--- Supplied material ---
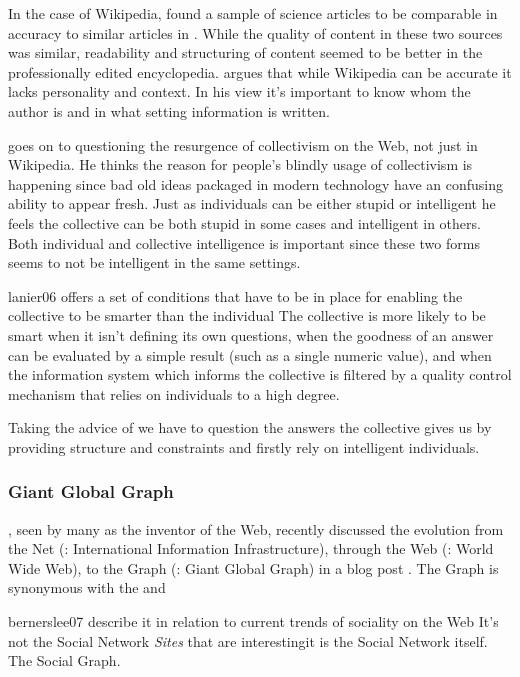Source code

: In the case of Wikipedia, \citet{giles05} found a sample of science articles
to be comparable in accuracy to similar articles in
. While the quality of content in
these two sources was similar, readability and structuring of content seemed
to be better in the professionally edited encyclopedia.
\citet{lanier06} argues that while Wikipedia can be accurate it lacks
personality and context. In his view it's important to know whom the author is
and in what setting information is written.

\citet{lanier06} goes on to questioning the resurgence of collectivism on the
Web, not just in Wikipedia.
He thinks the reason for people's blindly usage of collectivism is happening
since bad old ideas packaged in modern technology have an confusing ability to
appear fresh. Just as individuals can be either
stupid or intelligent he feels the collective can be both stupid in some cases
and intelligent in others. Both individual and collective intelligence is
important since these two forms seems to not be intelligent in the same
settings.

\begin{fullquote}{lanier06}{%
  offers a set of conditions that have to be in place for enabling the
  collective to be smarter than the individual}
    The collective is more likely to be smart when it isn't defining its own
    questions, when the goodness of an answer can be evaluated by a simple
    result (such as a single numeric value), and when the information system
    which informs the collective is filtered by a quality control mechanism
    that relies on individuals to a high degree.
\end{fullquote}

Taking the advice of \citeauthor{lanier06} we have to question the answers
the collective gives us by providing structure and constraints and firstly
rely on intelligent individuals.

\subsubsection{Giant Global Graph}
\label{section:social.navigation.sociality.the.social.web.ggg}
\citeauthor{bernerslee07}, seen by many as the inventor of the Web,
recently discussed the evolution from the Net (: International
Information Infrastructure), through the Web (: World Wide Web),
to the Graph (: Giant Global Graph) in a
blog post \citeyearpar{bernerslee07}. The Graph is synonymous with the
%
and
\begin{fullquote}{bernerslee07}{%
  describe it in relation to current trends of sociality on the Web}
    It's not the Social Network \emph{Sites} that are interesting\dash{}it is
    the Social Network itself. The Social Graph.
\end{fullquote}

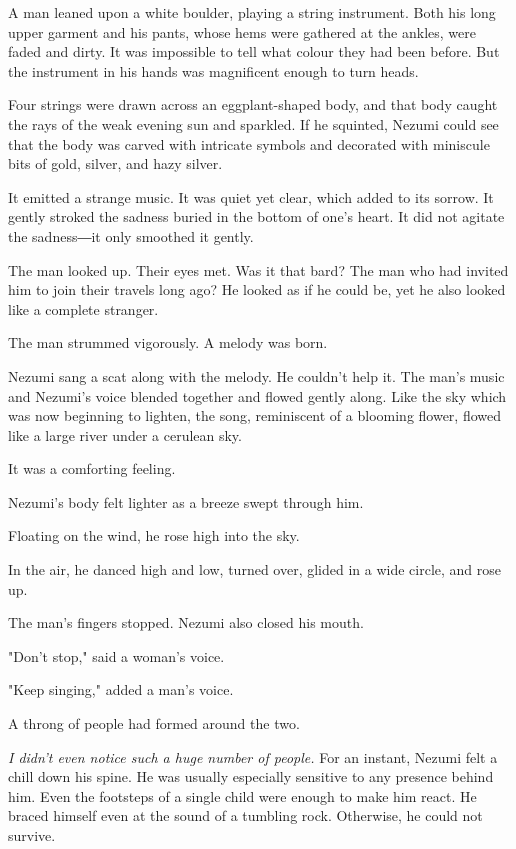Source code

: A man leaned upon a white boulder, playing a string instrument. Both his
long upper garment and his pants, whose hems were gathered at the
ankles, were faded and dirty. It was impossible to tell what colour they
had been before. But the instrument in his hands was magnificent enough
to turn heads.

Four strings were drawn across an eggplant-shaped body, and that body
caught the rays of the weak evening sun and sparkled. If he squinted,
Nezumi could see that the body was carved with intricate symbols and
decorated with miniscule bits of gold, silver, and hazy silver.

It emitted a strange music. It was quiet yet clear, which added to its
sorrow. It gently stroked the sadness buried in the bottom of one's
heart. It did not agitate the sadness―it only smoothed it gently.

The man looked up. Their eyes met. Was it that bard? The man who had
invited him to join their travels long ago? He looked as if he could be,
yet he also looked like a complete stranger.

The man strummed vigorously. A melody was born.

Nezumi sang a scat along with the melody. He couldn't help it. The man's
music and Nezumi's voice blended together and flowed gently along. Like
the sky which was now beginning to lighten, the song, reminiscent of a
blooming flower, flowed like a large river under a cerulean sky.

It was a comforting feeling.

Nezumi's body felt lighter as a breeze swept through him.~

Floating on the wind, he rose high into the sky.

In the air, he danced high and low, turned over, glided in a wide
circle, and rose up.

The man's fingers stopped. Nezumi also closed his mouth.

"Don't stop," said a woman's voice.

"Keep singing," added a man's voice.

A throng of people had formed around the two.

\emph{I didn't even notice such a huge number of people.} For an instant,
Nezumi felt a chill down his spine. He was usually especially sensitive
to any presence behind him. Even the footsteps of a single child were
enough to make him react. He braced himself even at the sound of a
tumbling rock. Otherwise, he could not survive.

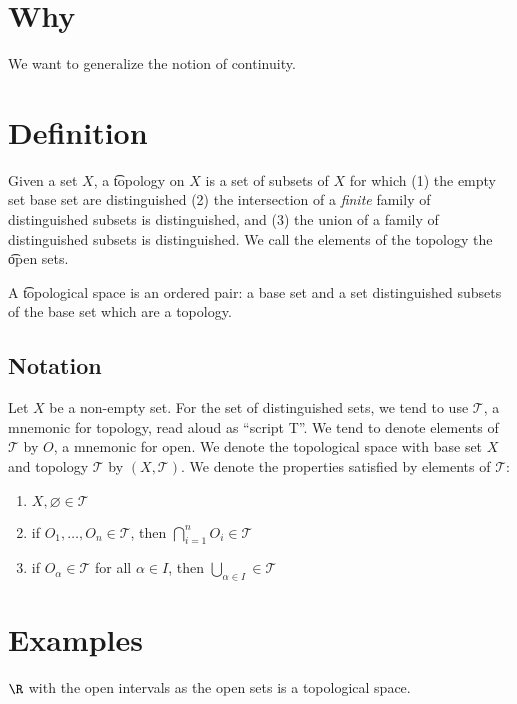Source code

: 
\section*{Why}

We want to generalize the notion of continuity.

\section*{Definition}

Given a set $X$, a \t{topology} on $X$ is a set of subsets of $X$ for which (1) the empty set base set are distinguished (2) the intersection of a \textit{finite} family of distinguished subsets is distinguished, and (3) the union of a family of distinguished subsets is distinguished.
We call the elements of the topology the \t{open sets}.

A \t{topological space} is an ordered pair: a base set and a set distinguished subsets of the base set which are a topology.

\subsection*{Notation}

Let $X$ be a non-empty set.
For the set of distinguished sets, we tend to use $\mathcal{T} $, a mnemonic for topology, read aloud as ``script T''.
We tend to denote elements of $\mathcal{T} $ by $O$, a mnemonic for open.
We denote the topological space with base set $X$ and topology $\mathcal{T} $ by $(X, \mathcal{T} )$.
We denote the properties satisfied by elements of $\mathcal{T} $:
    \begin{enumerate}
      \item $X, \varnothing \in \mathcal{T} $
      \item if $O_1, \dots , O_n \in \mathcal{T} $, then $\bigcap_{i = 1}^{n} O_i \in \mathcal{T} $
      \item if $O_\alpha  \in \mathcal{T} $ for all $\alpha  \in I$, then $\bigcup_{\alpha  \in I} \in \mathcal{T} $
    \end{enumerate}

\section*{Examples}

$\R $ with the open intervals as the open sets is a topological space.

--- What is required ---
Go through the listing above and quote it exactly, apart from its images.

--- Result for this task ---
Source code

: In the case of Wikipedia, \citet{giles05} found a sample of science articles
to be comparable in accuracy to similar articles in
. While the quality of content in
these two sources was similar, readability and structuring of content seemed
to be better in the professionally edited encyclopedia.
\citet{lanier06} argues that while Wikipedia can be accurate it lacks
personality and context. In his view it's important to know whom the author is
and in what setting information is written.

\citet{lanier06} goes on to questioning the resurgence of collectivism on the
Web, not just in Wikipedia.
He thinks the reason for people's blindly usage of collectivism is happening
since bad old ideas packaged in modern technology have an confusing ability to
appear fresh. Just as individuals can be either
stupid or intelligent he feels the collective can be both stupid in some cases
and intelligent in others. Both individual and collective intelligence is
important since these two forms seems to not be intelligent in the same
settings.

\begin{fullquote}{lanier06}{%
  offers a set of conditions that have to be in place for enabling the
  collective to be smarter than the individual}
    The collective is more likely to be smart when it isn't defining its own
    questions, when the goodness of an answer can be evaluated by a simple
    result (such as a single numeric value), and when the information system
    which informs the collective is filtered by a quality control mechanism
    that relies on individuals to a high degree.
\end{fullquote}

Taking the advice of \citeauthor{lanier06} we have to question the answers
the collective gives us by providing structure and constraints and firstly
rely on intelligent individuals.

\subsubsection{Giant Global Graph}
\label{section:social.navigation.sociality.the.social.web.ggg}
\citeauthor{bernerslee07}, seen by many as the inventor of the Web,
recently discussed the evolution from the Net (: International
Information Infrastructure), through the Web (: World Wide Web),
to the Graph (: Giant Global Graph) in a
blog post \citeyearpar{bernerslee07}. The Graph is synonymous with the
%
and
\begin{fullquote}{bernerslee07}{%
  describe it in relation to current trends of sociality on the Web}
    It's not the Social Network \emph{Sites} that are interesting\dash{}it is
    the Social Network itself. The Social Graph.
\end{fullquote}

Source code

: A man leaned upon a white boulder, playing a string instrument. Both his
long upper garment and his pants, whose hems were gathered at the
ankles, were faded and dirty. It was impossible to tell what colour they
had been before. But the instrument in his hands was magnificent enough
to turn heads.

Four strings were drawn across an eggplant-shaped body, and that body
caught the rays of the weak evening sun and sparkled. If he squinted,
Nezumi could see that the body was carved with intricate symbols and
decorated with miniscule bits of gold, silver, and hazy silver.

It emitted a strange music. It was quiet yet clear, which added to its
sorrow. It gently stroked the sadness buried in the bottom of one's
heart. It did not agitate the sadness―it only smoothed it gently.

The man looked up. Their eyes met. Was it that bard? The man who had
invited him to join their travels long ago? He looked as if he could be,
yet he also looked like a complete stranger.

The man strummed vigorously. A melody was born.

Nezumi sang a scat along with the melody. He couldn't help it. The man's
music and Nezumi's voice blended together and flowed gently along. Like
the sky which was now beginning to lighten, the song, reminiscent of a
blooming flower, flowed like a large river under a cerulean sky.

It was a comforting feeling.

Nezumi's body felt lighter as a breeze swept through him.~

Floating on the wind, he rose high into the sky.

In the air, he danced high and low, turned over, glided in a wide
circle, and rose up.

The man's fingers stopped. Nezumi also closed his mouth.

"Don't stop," said a woman's voice.

"Keep singing," added a man's voice.

A throng of people had formed around the two.

\emph{I didn't even notice such a huge number of people.} For an instant,
Nezumi felt a chill down his spine. He was usually especially sensitive
to any presence behind him. Even the footsteps of a single child were
enough to make him react. He braced himself even at the sound of a
tumbling rock. Otherwise, he could not survive.

Source code

: 
\section*{Why}

We want to generalize the notion of continuity.

\section*{Definition}

Given a set $X$, a \t{topology} on $X$ is a set of subsets of $X$ for which (1) the empty set base set are distinguished (2) the intersection of a \textit{finite} family of distinguished subsets is distinguished, and (3) the union of a family of distinguished subsets is distinguished.
We call the elements of the topology the \t{open sets}.

A \t{topological space} is an ordered pair: a base set and a set distinguished subsets of the base set which are a topology.

\subsection*{Notation}

Let $X$ be a non-empty set.
For the set of distinguished sets, we tend to use $\mathcal{T} $, a mnemonic for topology, read aloud as ``script T''.
We tend to denote elements of $\mathcal{T} $ by $O$, a mnemonic for open.
We denote the topological space with base set $X$ and topology $\mathcal{T} $ by $(X, \mathcal{T} )$.
We denote the properties satisfied by elements of $\mathcal{T} $:
    \begin{enumerate}
      \item $X, \varnothing \in \mathcal{T} $
      \item if $O_1, \dots , O_n \in \mathcal{T} $, then $\bigcap_{i = 1}^{n} O_i \in \mathcal{T} $
      \item if $O_\alpha  \in \mathcal{T} $ for all $\alpha  \in I$, then $\bigcup_{\alpha  \in I} \in \mathcal{T} $
    \end{enumerate}

\section*{Examples}

$\R $ with the open intervals as the open sets is a topological space.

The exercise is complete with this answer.